WHAT YOU SHOULD DO: Provide a verbatim copy of all the records below, leaving the images out.

[[ AVAILABLE RECORDS open ]]

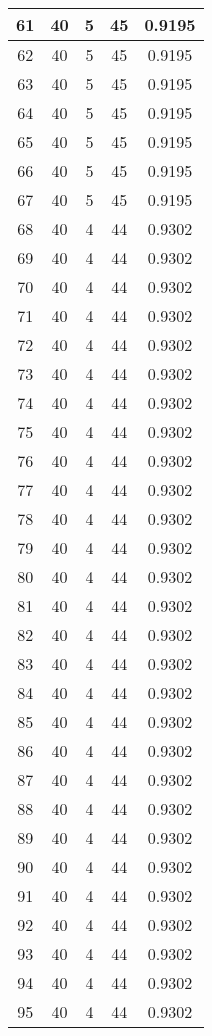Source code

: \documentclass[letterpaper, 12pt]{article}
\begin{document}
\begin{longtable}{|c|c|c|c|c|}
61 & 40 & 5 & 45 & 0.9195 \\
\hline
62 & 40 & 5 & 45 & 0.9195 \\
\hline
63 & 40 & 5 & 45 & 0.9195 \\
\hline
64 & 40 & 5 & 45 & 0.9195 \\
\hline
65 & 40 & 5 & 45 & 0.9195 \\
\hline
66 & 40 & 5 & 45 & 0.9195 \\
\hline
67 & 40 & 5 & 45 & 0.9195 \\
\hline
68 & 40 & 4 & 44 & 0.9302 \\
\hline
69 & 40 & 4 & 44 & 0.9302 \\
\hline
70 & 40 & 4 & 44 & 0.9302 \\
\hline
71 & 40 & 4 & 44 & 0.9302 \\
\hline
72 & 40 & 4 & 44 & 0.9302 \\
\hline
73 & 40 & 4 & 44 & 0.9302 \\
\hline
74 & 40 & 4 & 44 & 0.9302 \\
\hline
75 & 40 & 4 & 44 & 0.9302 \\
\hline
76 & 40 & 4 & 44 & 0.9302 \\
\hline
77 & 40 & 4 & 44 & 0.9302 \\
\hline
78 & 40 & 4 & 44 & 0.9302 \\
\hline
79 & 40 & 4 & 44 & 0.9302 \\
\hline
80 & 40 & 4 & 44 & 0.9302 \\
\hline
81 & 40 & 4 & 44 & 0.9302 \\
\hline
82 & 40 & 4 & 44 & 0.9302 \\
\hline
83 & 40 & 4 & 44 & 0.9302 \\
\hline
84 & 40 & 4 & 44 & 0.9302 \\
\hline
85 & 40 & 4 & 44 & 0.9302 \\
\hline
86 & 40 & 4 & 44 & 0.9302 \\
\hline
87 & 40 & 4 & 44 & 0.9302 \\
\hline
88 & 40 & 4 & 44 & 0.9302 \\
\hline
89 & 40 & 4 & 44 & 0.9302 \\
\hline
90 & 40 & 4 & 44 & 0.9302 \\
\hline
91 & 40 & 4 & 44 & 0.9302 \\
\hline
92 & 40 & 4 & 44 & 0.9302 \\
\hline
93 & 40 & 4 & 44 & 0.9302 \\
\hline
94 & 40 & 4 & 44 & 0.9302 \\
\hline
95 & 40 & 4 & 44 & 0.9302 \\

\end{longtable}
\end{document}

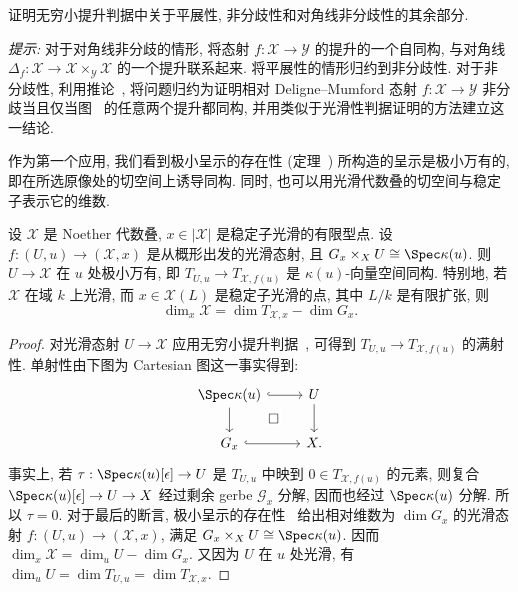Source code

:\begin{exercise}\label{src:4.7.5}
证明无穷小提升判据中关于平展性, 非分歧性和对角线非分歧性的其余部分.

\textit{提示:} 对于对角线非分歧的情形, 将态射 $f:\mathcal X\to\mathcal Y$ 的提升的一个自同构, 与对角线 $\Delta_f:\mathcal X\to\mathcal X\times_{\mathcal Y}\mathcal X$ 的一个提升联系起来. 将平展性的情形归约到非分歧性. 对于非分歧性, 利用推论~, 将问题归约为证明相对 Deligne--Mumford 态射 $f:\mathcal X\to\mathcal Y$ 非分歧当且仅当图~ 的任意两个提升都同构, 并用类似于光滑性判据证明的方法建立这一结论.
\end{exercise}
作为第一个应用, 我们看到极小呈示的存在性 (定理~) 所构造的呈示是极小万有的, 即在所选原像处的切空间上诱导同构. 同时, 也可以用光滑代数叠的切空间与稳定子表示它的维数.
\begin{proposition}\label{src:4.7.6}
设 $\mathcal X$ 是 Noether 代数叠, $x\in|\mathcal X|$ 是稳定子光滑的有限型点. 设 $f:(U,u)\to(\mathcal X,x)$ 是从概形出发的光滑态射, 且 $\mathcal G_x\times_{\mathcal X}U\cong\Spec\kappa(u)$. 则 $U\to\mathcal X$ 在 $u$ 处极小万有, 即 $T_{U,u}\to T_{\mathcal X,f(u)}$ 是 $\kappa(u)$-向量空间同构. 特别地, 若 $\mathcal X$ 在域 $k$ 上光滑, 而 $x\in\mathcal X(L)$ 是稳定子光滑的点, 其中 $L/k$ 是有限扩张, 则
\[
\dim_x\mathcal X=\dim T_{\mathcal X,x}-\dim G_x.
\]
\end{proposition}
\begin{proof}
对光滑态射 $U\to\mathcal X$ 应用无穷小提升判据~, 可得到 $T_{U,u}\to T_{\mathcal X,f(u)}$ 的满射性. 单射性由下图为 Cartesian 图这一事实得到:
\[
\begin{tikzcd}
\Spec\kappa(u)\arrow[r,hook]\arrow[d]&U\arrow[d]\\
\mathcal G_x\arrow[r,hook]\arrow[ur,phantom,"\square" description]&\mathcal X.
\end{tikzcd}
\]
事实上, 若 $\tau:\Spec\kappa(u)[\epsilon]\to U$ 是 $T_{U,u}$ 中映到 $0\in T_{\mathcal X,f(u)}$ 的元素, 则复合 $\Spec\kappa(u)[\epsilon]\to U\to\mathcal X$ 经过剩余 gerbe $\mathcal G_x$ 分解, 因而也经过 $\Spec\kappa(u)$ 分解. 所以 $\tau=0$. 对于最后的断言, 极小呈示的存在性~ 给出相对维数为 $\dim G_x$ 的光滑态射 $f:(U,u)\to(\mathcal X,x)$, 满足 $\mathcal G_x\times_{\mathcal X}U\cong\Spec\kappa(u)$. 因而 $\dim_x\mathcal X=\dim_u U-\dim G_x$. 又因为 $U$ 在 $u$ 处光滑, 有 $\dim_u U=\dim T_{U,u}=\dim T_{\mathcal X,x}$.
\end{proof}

[[ AVAILABLE RECORDS closed ]]

ANSWER SPACE:
Source code

: \documentclass[letterpaper, 12pt]{article}
\begin{document}
\begin{longtable}{|c|c|c|c|c|}
61 & 40 & 5 & 45 & 0.9195 \\
\hline
62 & 40 & 5 & 45 & 0.9195 \\
\hline
63 & 40 & 5 & 45 & 0.9195 \\
\hline
64 & 40 & 5 & 45 & 0.9195 \\
\hline
65 & 40 & 5 & 45 & 0.9195 \\
\hline
66 & 40 & 5 & 45 & 0.9195 \\
\hline
67 & 40 & 5 & 45 & 0.9195 \\
\hline
68 & 40 & 4 & 44 & 0.9302 \\
\hline
69 & 40 & 4 & 44 & 0.9302 \\
\hline
70 & 40 & 4 & 44 & 0.9302 \\
\hline
71 & 40 & 4 & 44 & 0.9302 \\
\hline
72 & 40 & 4 & 44 & 0.9302 \\
\hline
73 & 40 & 4 & 44 & 0.9302 \\
\hline
74 & 40 & 4 & 44 & 0.9302 \\
\hline
75 & 40 & 4 & 44 & 0.9302 \\
\hline
76 & 40 & 4 & 44 & 0.9302 \\
\hline
77 & 40 & 4 & 44 & 0.9302 \\
\hline
78 & 40 & 4 & 44 & 0.9302 \\
\hline
79 & 40 & 4 & 44 & 0.9302 \\
\hline
80 & 40 & 4 & 44 & 0.9302 \\
\hline
81 & 40 & 4 & 44 & 0.9302 \\
\hline
82 & 40 & 4 & 44 & 0.9302 \\
\hline
83 & 40 & 4 & 44 & 0.9302 \\
\hline
84 & 40 & 4 & 44 & 0.9302 \\
\hline
85 & 40 & 4 & 44 & 0.9302 \\
\hline
86 & 40 & 4 & 44 & 0.9302 \\
\hline
87 & 40 & 4 & 44 & 0.9302 \\
\hline
88 & 40 & 4 & 44 & 0.9302 \\
\hline
89 & 40 & 4 & 44 & 0.9302 \\
\hline
90 & 40 & 4 & 44 & 0.9302 \\
\hline
91 & 40 & 4 & 44 & 0.9302 \\
\hline
92 & 40 & 4 & 44 & 0.9302 \\
\hline
93 & 40 & 4 & 44 & 0.9302 \\
\hline
94 & 40 & 4 & 44 & 0.9302 \\
\hline
95 & 40 & 4 & 44 & 0.9302 \\

\end{longtable}
\end{document}

Source code

:\begin{exercise}\label{src:4.7.5}
证明无穷小提升判据中关于平展性, 非分歧性和对角线非分歧性的其余部分.

\textit{提示:} 对于对角线非分歧的情形, 将态射 $f:\mathcal X\to\mathcal Y$ 的提升的一个自同构, 与对角线 $\Delta_f:\mathcal X\to\mathcal X\times_{\mathcal Y}\mathcal X$ 的一个提升联系起来. 将平展性的情形归约到非分歧性. 对于非分歧性, 利用推论~, 将问题归约为证明相对 Deligne--Mumford 态射 $f:\mathcal X\to\mathcal Y$ 非分歧当且仅当图~ 的任意两个提升都同构, 并用类似于光滑性判据证明的方法建立这一结论.
\end{exercise}
作为第一个应用, 我们看到极小呈示的存在性 (定理~) 所构造的呈示是极小万有的, 即在所选原像处的切空间上诱导同构. 同时, 也可以用光滑代数叠的切空间与稳定子表示它的维数.
\begin{proposition}\label{src:4.7.6}
设 $\mathcal X$ 是 Noether 代数叠, $x\in|\mathcal X|$ 是稳定子光滑的有限型点. 设 $f:(U,u)\to(\mathcal X,x)$ 是从概形出发的光滑态射, 且 $\mathcal G_x\times_{\mathcal X}U\cong\Spec\kappa(u)$. 则 $U\to\mathcal X$ 在 $u$ 处极小万有, 即 $T_{U,u}\to T_{\mathcal X,f(u)}$ 是 $\kappa(u)$-向量空间同构. 特别地, 若 $\mathcal X$ 在域 $k$ 上光滑, 而 $x\in\mathcal X(L)$ 是稳定子光滑的点, 其中 $L/k$ 是有限扩张, 则
\[
\dim_x\mathcal X=\dim T_{\mathcal X,x}-\dim G_x.
\]
\end{proposition}
\begin{proof}
对光滑态射 $U\to\mathcal X$ 应用无穷小提升判据~, 可得到 $T_{U,u}\to T_{\mathcal X,f(u)}$ 的满射性. 单射性由下图为 Cartesian 图这一事实得到:
\[
\begin{tikzcd}
\Spec\kappa(u)\arrow[r,hook]\arrow[d]&U\arrow[d]\\
\mathcal G_x\arrow[r,hook]\arrow[ur,phantom,"\square" description]&\mathcal X.
\end{tikzcd}
\]
事实上, 若 $\tau:\Spec\kappa(u)[\epsilon]\to U$ 是 $T_{U,u}$ 中映到 $0\in T_{\mathcal X,f(u)}$ 的元素, 则复合 $\Spec\kappa(u)[\epsilon]\to U\to\mathcal X$ 经过剩余 gerbe $\mathcal G_x$ 分解, 因而也经过 $\Spec\kappa(u)$ 分解. 所以 $\tau=0$. 对于最后的断言, 极小呈示的存在性~ 给出相对维数为 $\dim G_x$ 的光滑态射 $f:(U,u)\to(\mathcal X,x)$, 满足 $\mathcal G_x\times_{\mathcal X}U\cong\Spec\kappa(u)$. 因而 $\dim_x\mathcal X=\dim_u U-\dim G_x$. 又因为 $U$ 在 $u$ 处光滑, 有 $\dim_u U=\dim T_{U,u}=\dim T_{\mathcal X,x}$.
\end{proof}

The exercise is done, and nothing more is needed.